▶ PROMPT
Your answer should be every line of the entries that has the string "Variant" in it.

▶ DATA
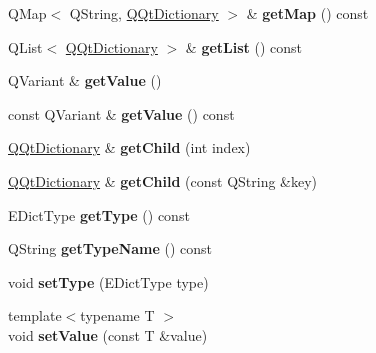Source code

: \begin{DoxyCompactItemize}
\mbox{\label{class_q_qt_dictionary_af539bedcf276472102f662922c617c1e}} 
Q\+Map$<$ Q\+String, \mbox{\hyperlink{class_q_qt_dictionary}{Q\+Qt\+Dictionary}} $>$ \& {\bfseries get\+Map} () const
\item 
\mbox{\label{class_q_qt_dictionary_ae17bdfc858980efb5cd9a11e0c35c530}} 
Q\+List$<$ \mbox{\hyperlink{class_q_qt_dictionary}{Q\+Qt\+Dictionary}} $>$ \& {\bfseries get\+List} () const
\item 
\mbox{\label{class_q_qt_dictionary_a73b40df4e62b42d313b7717d65f9b5d8}} 
Q\+Variant \& {\bfseries get\+Value} ()
\item 
\mbox{\label{class_q_qt_dictionary_a55a2fc5d1ea6685b6a00bc3bf5acc595}} 
const Q\+Variant \& {\bfseries get\+Value} () const
\item 
\mbox{\label{class_q_qt_dictionary_a117826220ac49d8ed7df361b3b649433}} 
\mbox{\hyperlink{class_q_qt_dictionary}{Q\+Qt\+Dictionary}} \& {\bfseries get\+Child} (int index)
\item 
\mbox{\label{class_q_qt_dictionary_a0835aab025508cc7b4b5bca5445b75d0}} 
\mbox{\hyperlink{class_q_qt_dictionary}{Q\+Qt\+Dictionary}} \& {\bfseries get\+Child} (const Q\+String \&key)
\item 
\mbox{\label{class_q_qt_dictionary_ac6a0cbec9ac3e471dbb1889d8d7cda3e}} 
E\+Dict\+Type {\bfseries get\+Type} () const
\item 
\mbox{\label{class_q_qt_dictionary_adc7a06f0c3e643fed35f64bb690a30b1}} 
Q\+String {\bfseries get\+Type\+Name} () const
\item 
\mbox{\label{class_q_qt_dictionary_a03075e4ad003217f22f4c09c9a251fec}} 
void {\bfseries set\+Type} (E\+Dict\+Type type)
\item 
\mbox{\label{class_q_qt_dictionary_a5b1d32e8ed39c14a83d5f15319296e00}} 
{\footnotesize template$<$typename T $>$ }\\void {\bfseries set\+Value} (const T \&value)

\end{DoxyCompactItemize}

▶ OUTPUT FOR THIS TASK
Q\+Variant \& {\bfseries get\+Value} ()
const Q\+Variant \& {\bfseries get\+Value} () const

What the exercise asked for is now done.